METHODS: In tooth germs and epithelial
odontogenic tumors, immunoreactivity for HGF and
TGF-beta was detected in both epithelial and mesenchymal cells, while expression of their receptors was found only in epithelial cells. In tooth germs and main types of
ameloblastomas, HGF and
TGF-beta reactivity was marked in epithelial cells near the basement membrane, and their receptors were diffusely positive in most epithelial cells. In subtypes of
ameloblastomas, reduced expression of HGF, c-Met and
TGF-beta and increased reactivity for
TGF-beta receptors were detected in keratinizing cells in acanthomatous
ameloblastomas, and granular cells in granular cell
ameloblastomas demonstrated little or no expression of HGF,
TGF-beta or their receptors. As compared with main types of
ameloblastomas, basal cell
ameloblastomas showed high HGF reactivity, and desmoplastic
ameloblastomas exhibited elevated reactivity for
TGF-beta and its receptors.

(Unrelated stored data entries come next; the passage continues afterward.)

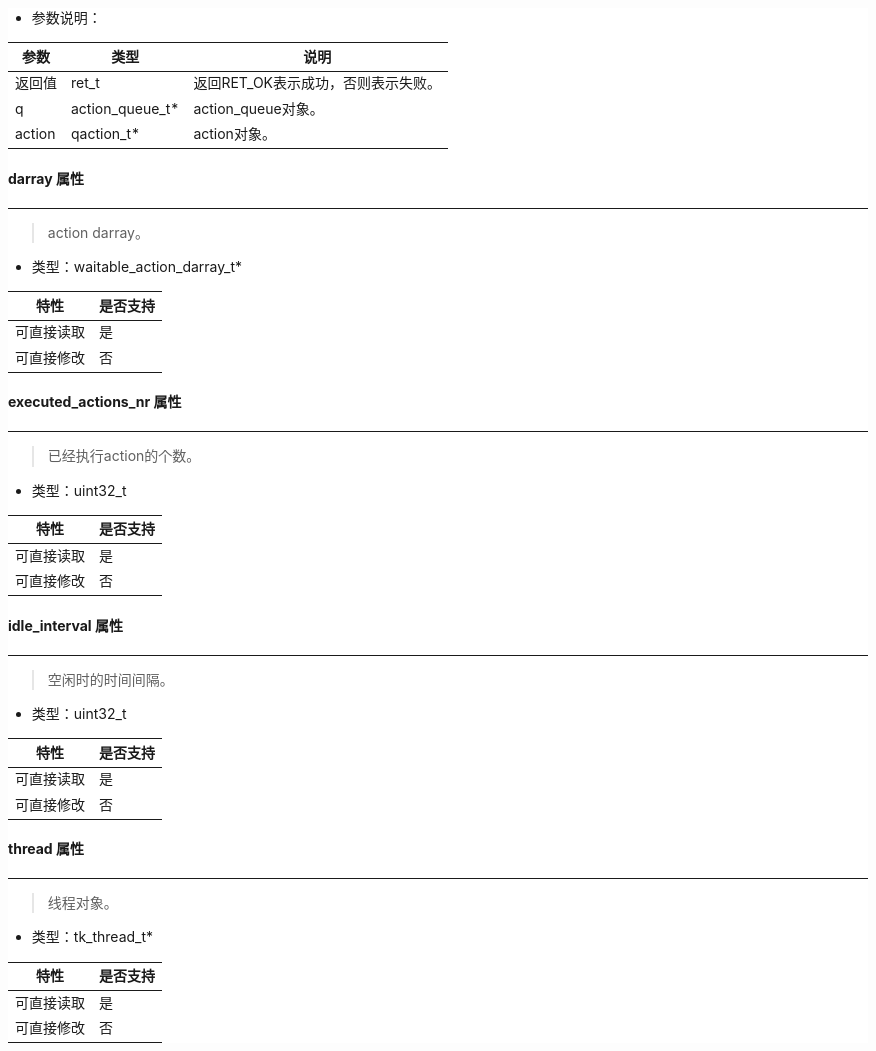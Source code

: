 * 参数说明：

| 参数 | 类型 | 说明 |
| -------- | ----- | --------- |
| 返回值 | ret\_t | 返回RET\_OK表示成功，否则表示失败。 |
| q | action\_queue\_t* | action\_queue对象。 |
| action | qaction\_t* | action对象。 |
#### darray 属性
-----------------------
> <p id="action_darray_thread_t_darray">action darray。

* 类型：waitable\_action\_darray\_t*

| 特性 | 是否支持 |
| -------- | ----- |
| 可直接读取 | 是 |
| 可直接修改 | 否 |
#### executed\_actions\_nr 属性
-----------------------
> <p id="action_darray_thread_t_executed_actions_nr">已经执行action的个数。

* 类型：uint32\_t

| 特性 | 是否支持 |
| -------- | ----- |
| 可直接读取 | 是 |
| 可直接修改 | 否 |
#### idle\_interval 属性
-----------------------
> <p id="action_darray_thread_t_idle_interval">空闲时的时间间隔。

* 类型：uint32\_t

| 特性 | 是否支持 |
| -------- | ----- |
| 可直接读取 | 是 |
| 可直接修改 | 否 |
#### thread 属性
-----------------------
> <p id="action_darray_thread_t_thread">线程对象。

* 类型：tk\_thread\_t*

| 特性 | 是否支持 |
| -------- | ----- |
| 可直接读取 | 是 |
| 可直接修改 | 否 |
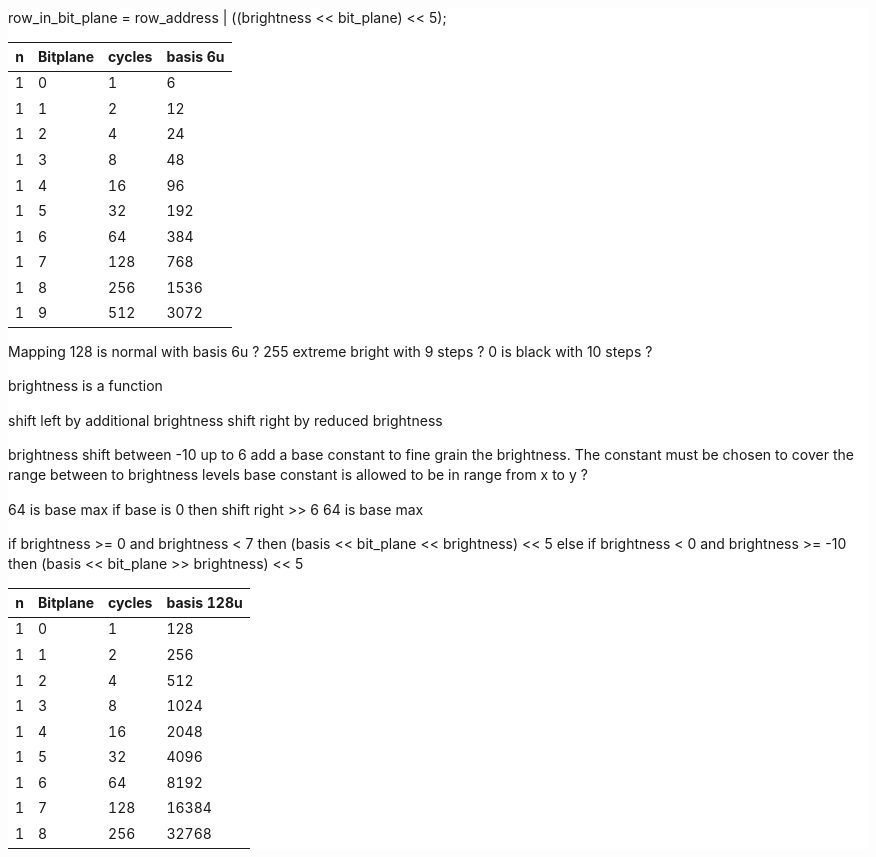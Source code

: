 
row_in_bit_plane = row_address | ((brightness << bit_plane) << 5);


| n | Bitplane | cycles | basis 6u | 
----|----------|--------|-----------
| 1 | 0        | 1      | 6        |
| 1 | 1        | 2      | 12       |
| 1 | 2        | 4      | 24       |
| 1 | 3        | 8      | 48       |
| 1 | 4        | 16     | 96       |
| 1 | 5        | 32     | 192      |
| 1 | 6        | 64     | 384      |
| 1 | 7        | 128    | 768      |
| 1 | 8        | 256    | 1536     |
| 1 | 9        | 512    | 3072     |


Mapping 128 is normal with basis 6u ?
        255 extreme bright  with 9 steps ?
        0   is black with 10 steps ?

brightness is a function 

shift left by additional brightness
shift right by reduced brightness

brightness shift between -10 up to 6
add a base constant to fine grain the brightness. The constant must be chosen to cover the range between to brightness levels
base constant is allowed to be in range from x to y ?

64 is base max
if base is 0 then
   shift right >> 6
   64 is base max


if brightness >= 0 and brightness < 7 then
   (basis << bit_plane << brightness) << 5
else if brightness < 0 and brightness >= -10 then
   (basis << bit_plane >> brightness) << 5


| n | Bitplane | cycles | basis 128u | 
----|----------|--------|-------------
| 1 | 0        | 1      | 128       |
| 1 | 1        | 2      | 256       |
| 1 | 2        | 4      | 512       |
| 1 | 3        | 8      | 1024      |
| 1 | 4        | 16     | 2048      |
| 1 | 5        | 32     | 4096      |
| 1 | 6        | 64     | 8192      |
| 1 | 7        | 128    | 16384     |
| 1 | 8        | 256    | 32768     |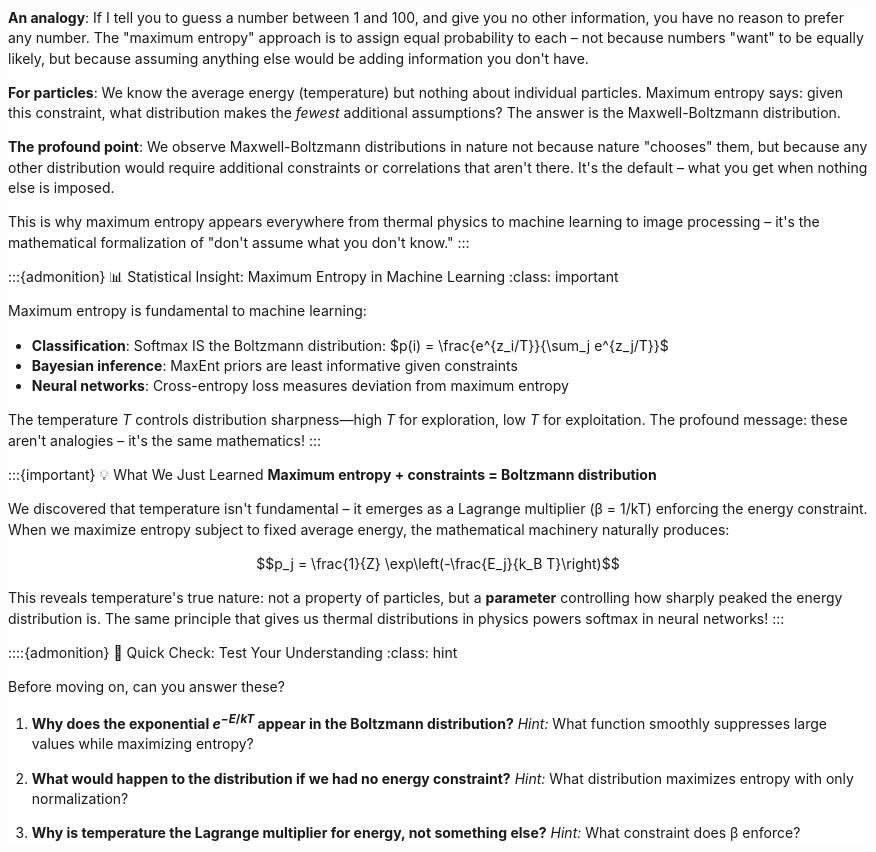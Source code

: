 **An analogy**: If I tell you to guess a number between 1 and 100, and give you no other information, you have no reason to prefer any number. The "maximum entropy" approach is to assign equal probability to each – not because numbers "want" to be equally likely, but because assuming anything else would be adding information you don't have.

**For particles**: We know the average energy (temperature) but nothing about individual particles. Maximum entropy says: given this constraint, what distribution makes the *fewest* additional assumptions? The answer is the Maxwell-Boltzmann distribution.

**The profound point**: We observe Maxwell-Boltzmann distributions in nature not because nature "chooses" them, but because any other distribution would require additional constraints or correlations that aren't there. It's the default – what you get when nothing else is imposed.

This is why maximum entropy appears everywhere from thermal physics to machine learning to image processing – it's the mathematical formalization of "don't assume what you don't know."
:::

:::{admonition} 📊 Statistical Insight: Maximum Entropy in Machine Learning
:class: important

Maximum entropy is fundamental to machine learning:

- **Classification**: Softmax IS the Boltzmann distribution: $p(i) = \frac{e^{z_i/T}}{\sum_j e^{z_j/T}}$
- **Bayesian inference**: MaxEnt priors are least informative given constraints
- **Neural networks**: Cross-entropy loss measures deviation from maximum entropy

The temperature $T$ controls distribution sharpness—high $T$ for exploration, low $T$ for exploitation. The profound message: these aren't analogies – it's the same mathematics!
:::

:::{important} 💡 What We Just Learned
**Maximum entropy + constraints = Boltzmann distribution**

We discovered that temperature isn't fundamental – it emerges as a Lagrange multiplier (β = 1/kT) enforcing the energy constraint. When we maximize entropy subject to fixed average energy, the mathematical machinery naturally produces:

$$p_j = \frac{1}{Z} \exp\left(-\frac{E_j}{k_B T}\right)$$

This reveals temperature's true nature: not a property of particles, but a **parameter** controlling how sharply peaked the energy distribution is. The same principle that gives us thermal distributions in physics powers softmax in neural networks!
:::

::::{admonition} 🤔 Quick Check: Test Your Understanding
:class: hint

Before moving on, can you answer these?

1. **Why does the exponential $e^{-E/kT}$ appear in the Boltzmann distribution?**
   *Hint:* What function smoothly suppresses large values while maximizing entropy?

2. **What would happen to the distribution if we had no energy constraint?**
   *Hint:* What distribution maximizes entropy with only normalization?

3. **Why is temperature the Lagrange multiplier for energy, not something else?**
   *Hint:* What constraint does β enforce?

Neoplastic cells in CEOTs, AOTs and COCs showed reactivity for HGF,
TGF-beta and their receptors. Elevated HGF and
TGF-beta reactivity was found in pseudoglandular cells in AOTs, and high expression of their receptors was noted in ghost cells in COCs. Metastasizing
ameloblastomas showed similar expression patterns of HGF,
TGF-beta and their receptors to those of benign
ameloblastomas, while CCOTs and ameloblastic
carcinomas had increased HGF expression and low reactivity for
TGF-beta and its receptors as compared with benign
ameloblastomas.
CONCLUSIONS: Immunohistochemical localization of HGF,
TGF-beta and their receptors in tooth germs and epithelial
odontogenic tumors supports the hypothesis that HGF and
TGF-beta act on epithelial cells via paracrine and autocrine mechanisms. Altered expression of the agents in these epithelial
odontogenic tumors, especially subtypes of
ameloblastomas, AOTs and COCs, suggests that HGF and
TGF-beta signaling might affect differentiation of neoplastic odontogenic epithelial cells. Activated HGF/c-Met pathway and reduced
TGF-beta signaling in CCOTs and ameloblastic
carcinomas may be associated with the malignant potential of these epithelial
odontogenic tumors.